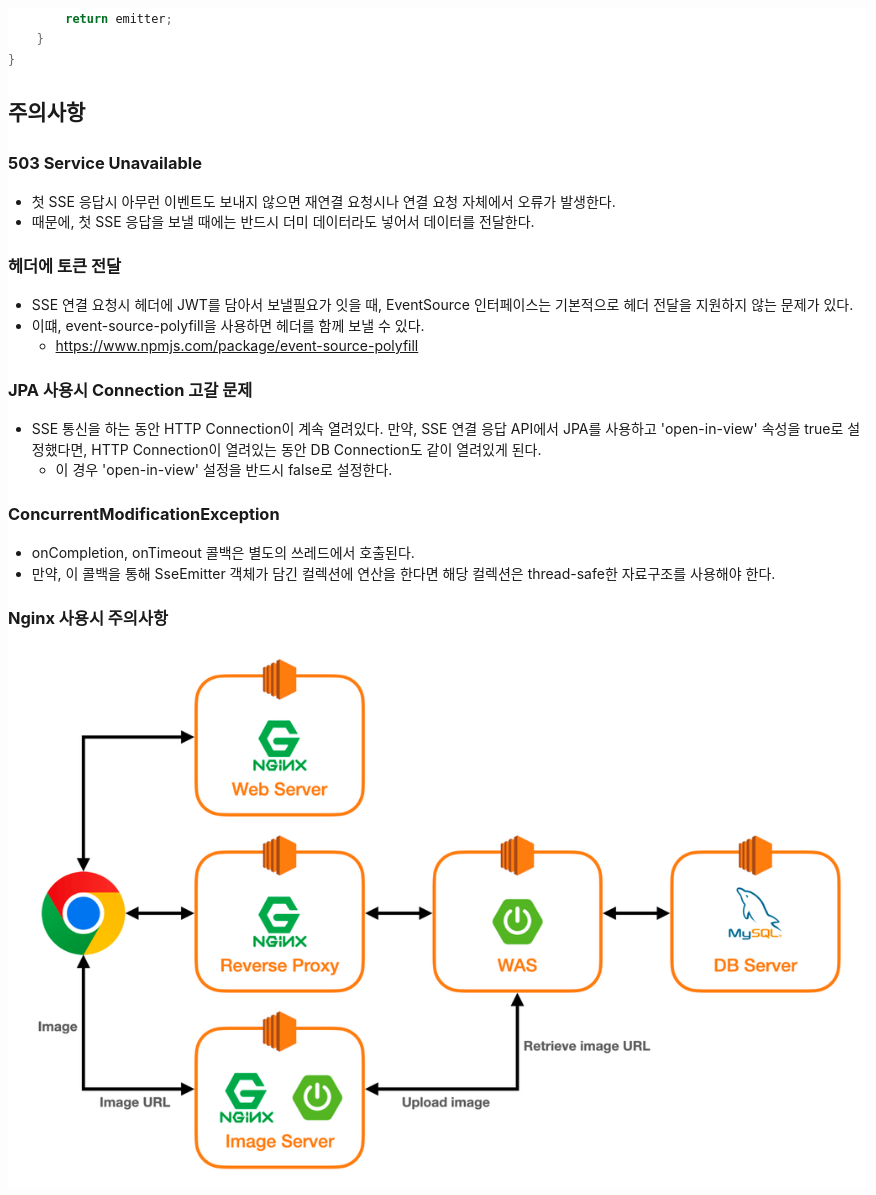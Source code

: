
 ```java
        return emitter;  
    }  
}
```

## 주의사항

### 503 Service Unavailable

 - 첫 SSE 응답시 아무런 이벤트도 보내지 않으면 재연결 요청시나 연결 요청 자체에서 오류가 발생한다.
 - 때문에, 첫 SSE 응답을 보낼 때에는 반드시 더미 데이터라도 넣어서 데이터를 전달한다.

### 헤더에 토큰 전달

 - SSE 연결 요청시 헤더에 JWT를 담아서 보낼필요가 잇을 때, EventSource 인터페이스는 기본적으로 헤더 전달을 지원하지 않는 문제가 있다.
 - 이떄, event-source-polyfill을 사용하면 헤더를 함께 보낼 수 있다.
    - https://www.npmjs.com/package/event-source-polyfill

### JPA 사용시 Connection 고갈 문제

 - SSE 통신을 하는 동안 HTTP Connection이 계속 열려있다. 만약, SSE 연결 응답 API에서 JPA를 사용하고 'open-in-view' 속성을 true로 설정했다면, HTTP Connection이 열려있는 동안 DB Connection도 같이 열려있게 된다.
    - 이 경우 'open-in-view' 설정을 반드시 false로 설정한다.

### ConcurrentModificationException

 - onCompletion, onTimeout 콜백은 별도의 쓰레드에서 호출된다.
 - 만약, 이 콜백을 통해 SseEmitter 객체가 담긴 컬렉션에 연산을 한다면 해당 컬렉션은 thread-safe한 자료구조를 사용해야 한다.

### Nginx 사용시 주의사항

<div align="center">
    <img src="./images/SSE_3.png">
</div>
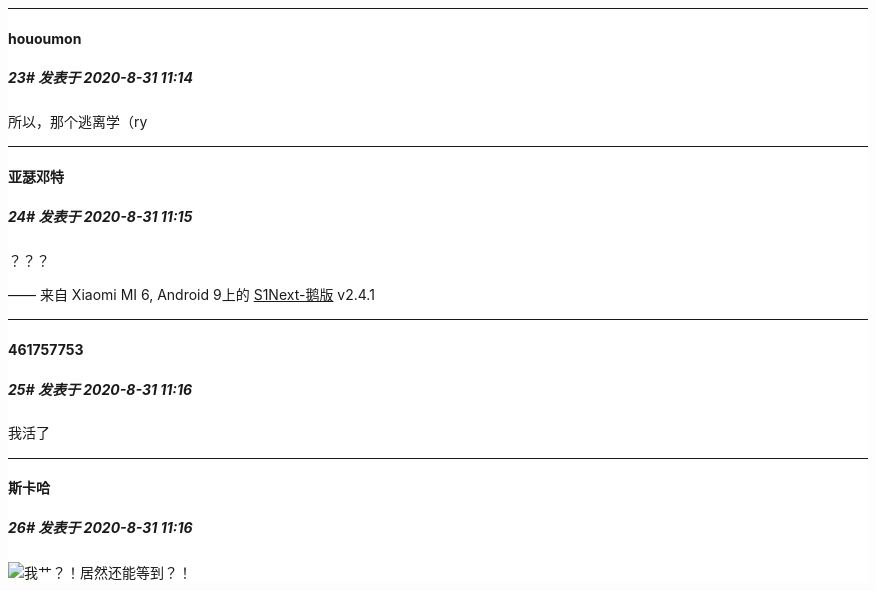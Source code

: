 





*****

####  hououmon  
##### 23#       发表于 2020-8-31 11:14




所以，那个逃离学（ry







*****

####  亚瑟邓特  
##### 24#       发表于 2020-8-31 11:15




？？？

—— 来自 Xiaomi MI 6, Android 9上的 [S1Next-鹅版](https://github.com/ykrank/S1-Next/releases) v2.4.1







*****

####  461757753  
##### 25#       发表于 2020-8-31 11:16




我活了







*****

####  斯卡哈  
##### 26#       发表于 2020-8-31 11:16



<img src="https://static.saraba1st.com/image/smiley/face2017/091.png" referrerpolicy="no-referrer">我艹？！居然还能等到？！






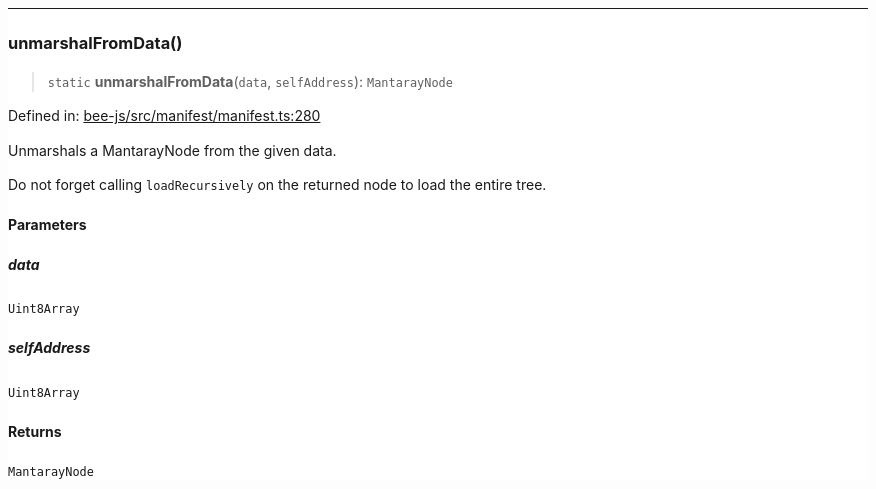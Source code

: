 ***

### unmarshalFromData()

> `static` **unmarshalFromData**(`data`, `selfAddress`): `MantarayNode`

Defined in: [bee-js/src/manifest/manifest.ts:280](https://github.com/ethersphere/bee-js/blob/3abbe2b1b264d6b586511a56e93badb2236bd09d/src/manifest/manifest.ts#L280)

Unmarshals a MantarayNode from the given data.

Do not forget calling `loadRecursively` on the returned node to load the entire tree.

#### Parameters

##### data

`Uint8Array`

##### selfAddress

`Uint8Array`

#### Returns

`MantarayNode`
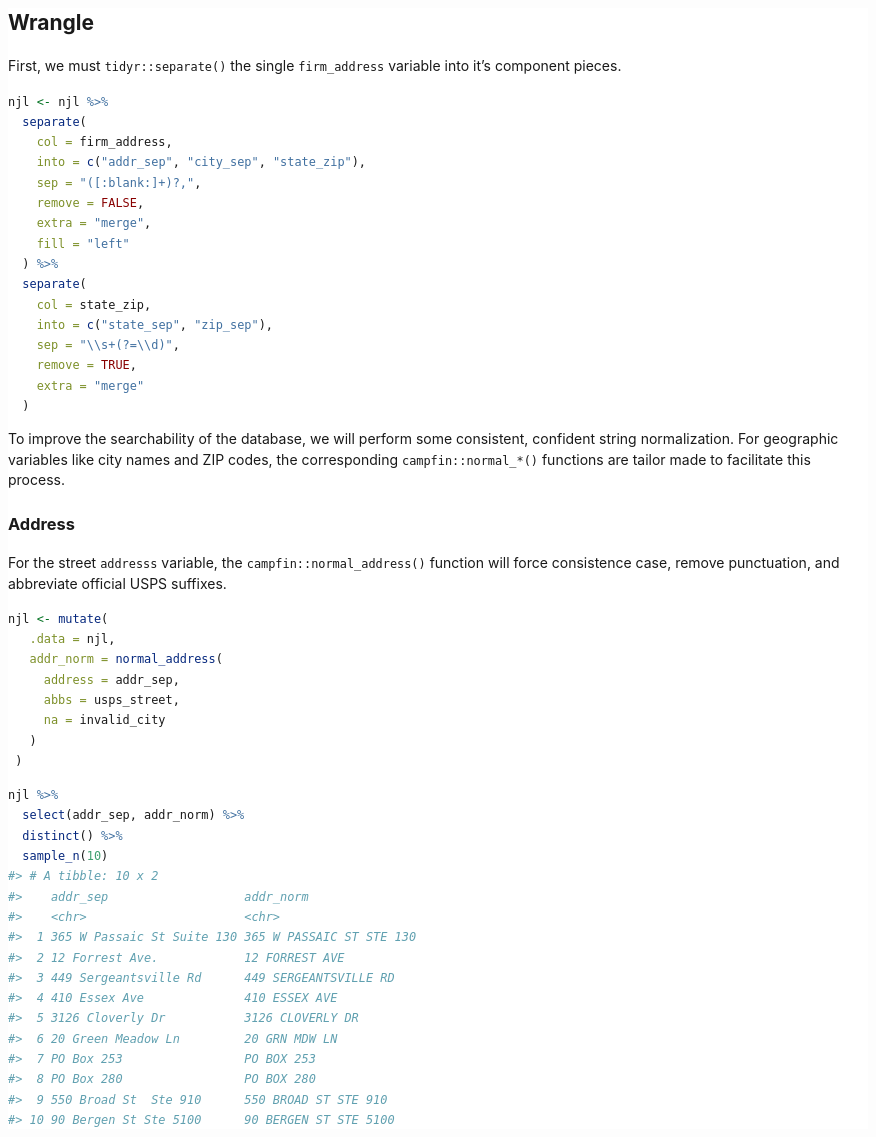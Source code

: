 ## Wrangle

First, we must `tidyr::separate()` the single `firm_address` variable
into it’s component pieces.

``` r
njl <- njl %>% 
  separate(
    col = firm_address,
    into = c("addr_sep", "city_sep", "state_zip"),
    sep = "([:blank:]+)?,",
    remove = FALSE,
    extra = "merge",
    fill = "left"
  ) %>% 
  separate(
    col = state_zip,
    into = c("state_sep", "zip_sep"),
    sep = "\\s+(?=\\d)",
    remove = TRUE,
    extra = "merge"
  )
```

To improve the searchability of the database, we will perform some
consistent, confident string normalization. For geographic variables
like city names and ZIP codes, the corresponding `campfin::normal_*()`
functions are tailor made to facilitate this process.

### Address

For the street `addresss` variable, the `campfin::normal_address()`
function will force consistence case, remove punctuation, and abbreviate
official USPS suffixes.

``` r
njl <- mutate(
   .data = njl,
   addr_norm = normal_address(
     address = addr_sep,
     abbs = usps_street,
     na = invalid_city
   )
 )
```

``` r
njl %>% 
  select(addr_sep, addr_norm) %>% 
  distinct() %>% 
  sample_n(10)
#> # A tibble: 10 x 2
#>    addr_sep                   addr_norm               
#>    <chr>                      <chr>                   
#>  1 365 W Passaic St Suite 130 365 W PASSAIC ST STE 130
#>  2 12 Forrest Ave.            12 FORREST AVE          
#>  3 449 Sergeantsville Rd      449 SERGEANTSVILLE RD   
#>  4 410 Essex Ave              410 ESSEX AVE           
#>  5 3126 Cloverly Dr           3126 CLOVERLY DR        
#>  6 20 Green Meadow Ln         20 GRN MDW LN           
#>  7 PO Box 253                 PO BOX 253              
#>  8 PO Box 280                 PO BOX 280              
#>  9 550 Broad St  Ste 910      550 BROAD ST STE 910    
#> 10 90 Bergen St Ste 5100      90 BERGEN ST STE 5100
```
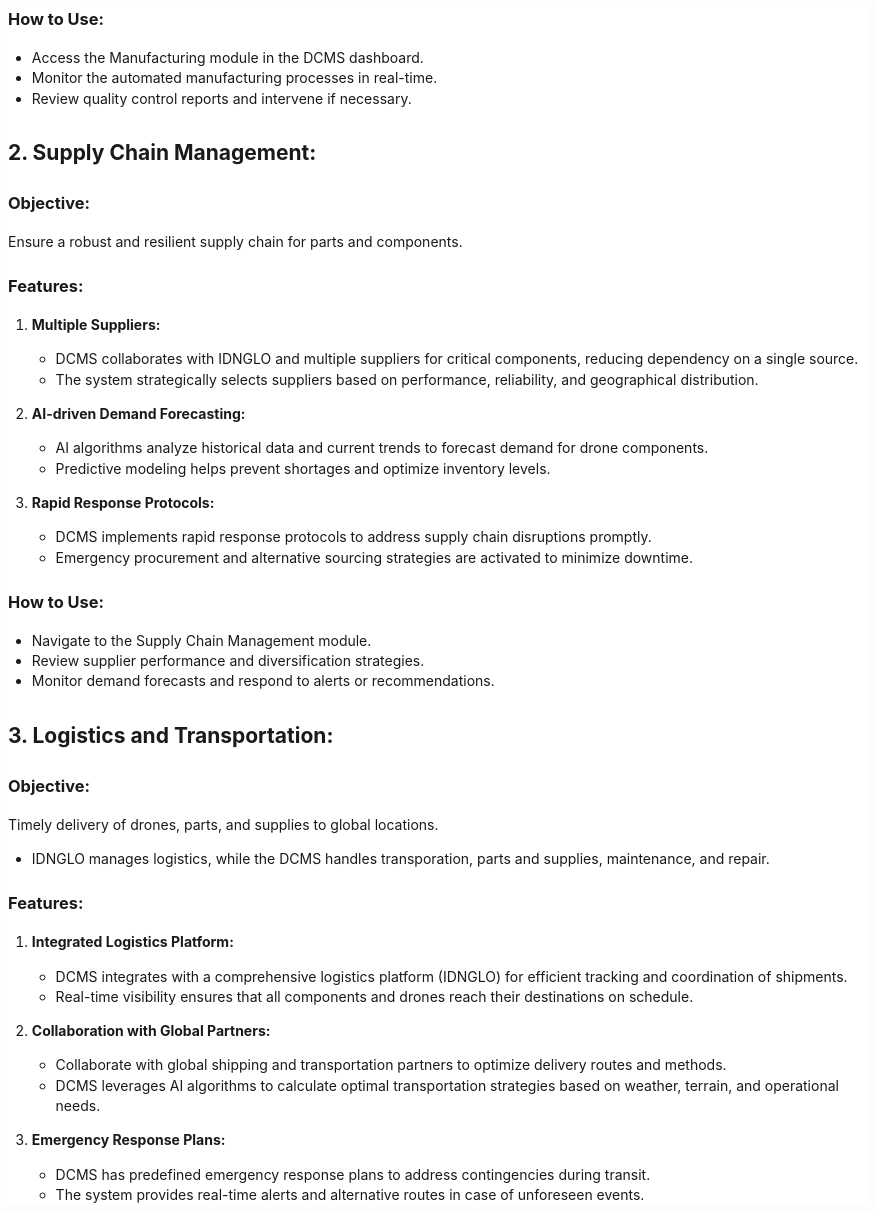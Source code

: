 ### How to Use:
- Access the Manufacturing module in the DCMS dashboard.
- Monitor the automated manufacturing processes in real-time.
- Review quality control reports and intervene if necessary.

## 2. Supply Chain Management:

### Objective:
Ensure a robust and resilient supply chain for parts and components.

### Features:
1. **Multiple Suppliers:**
   - DCMS collaborates with IDNGLO and multiple suppliers for critical components, reducing dependency on a single source.
   - The system strategically selects suppliers based on performance, reliability, and geographical distribution.

2. **AI-driven Demand Forecasting:**
   - AI algorithms analyze historical data and current trends to forecast demand for drone components.
   - Predictive modeling helps prevent shortages and optimize inventory levels.

3. **Rapid Response Protocols:**
   - DCMS implements rapid response protocols to address supply chain disruptions promptly.
   - Emergency procurement and alternative sourcing strategies are activated to minimize downtime.

### How to Use:
- Navigate to the Supply Chain Management module.
- Review supplier performance and diversification strategies.
- Monitor demand forecasts and respond to alerts or recommendations.

## 3. Logistics and Transportation:

### Objective:
Timely delivery of drones, parts, and supplies to global locations.
- IDNGLO manages logistics, while the DCMS handles transporation, parts and 
supplies, maintenance, and repair.

### Features:
1. **Integrated Logistics Platform:**
   - DCMS integrates with a comprehensive logistics platform (IDNGLO) for efficient tracking and coordination of shipments.
   - Real-time visibility ensures that all components and drones reach their destinations on schedule.

2. **Collaboration with Global Partners:**
   - Collaborate with global shipping and transportation partners to optimize delivery routes and methods.
   - DCMS leverages AI algorithms to calculate optimal transportation strategies based on weather, terrain, and operational needs.

3. **Emergency Response Plans:**
   - DCMS has predefined emergency response plans to address contingencies during transit.
   - The system provides real-time alerts and alternative routes in case of unforeseen events.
++++++
What you are asked to do —
Leave out the pictures and repeat exactly the lines from the start of the material through the line that contains "- onCompletion, onTimeout", both included.

Task response —
Source code

:
 ```java
        return emitter;  
    }  
}
```

## 주의사항

### 503 Service Unavailable

 - 첫 SSE 응답시 아무런 이벤트도 보내지 않으면 재연결 요청시나 연결 요청 자체에서 오류가 발생한다.
 - 때문에, 첫 SSE 응답을 보낼 때에는 반드시 더미 데이터라도 넣어서 데이터를 전달한다.

### 헤더에 토큰 전달

 - SSE 연결 요청시 헤더에 JWT를 담아서 보낼필요가 잇을 때, EventSource 인터페이스는 기본적으로 헤더 전달을 지원하지 않는 문제가 있다.
 - 이떄, event-source-polyfill을 사용하면 헤더를 함께 보낼 수 있다.
    - https://www.npmjs.com/package/event-source-polyfill

### JPA 사용시 Connection 고갈 문제

 - SSE 통신을 하는 동안 HTTP Connection이 계속 열려있다. 만약, SSE 연결 응답 API에서 JPA를 사용하고 'open-in-view' 속성을 true로 설정했다면, HTTP Connection이 열려있는 동안 DB Connection도 같이 열려있게 된다.
    - 이 경우 'open-in-view' 설정을 반드시 false로 설정한다.

### ConcurrentModificationException

 - onCompletion, onTimeout 콜백은 별도의 쓰레드에서 호출된다.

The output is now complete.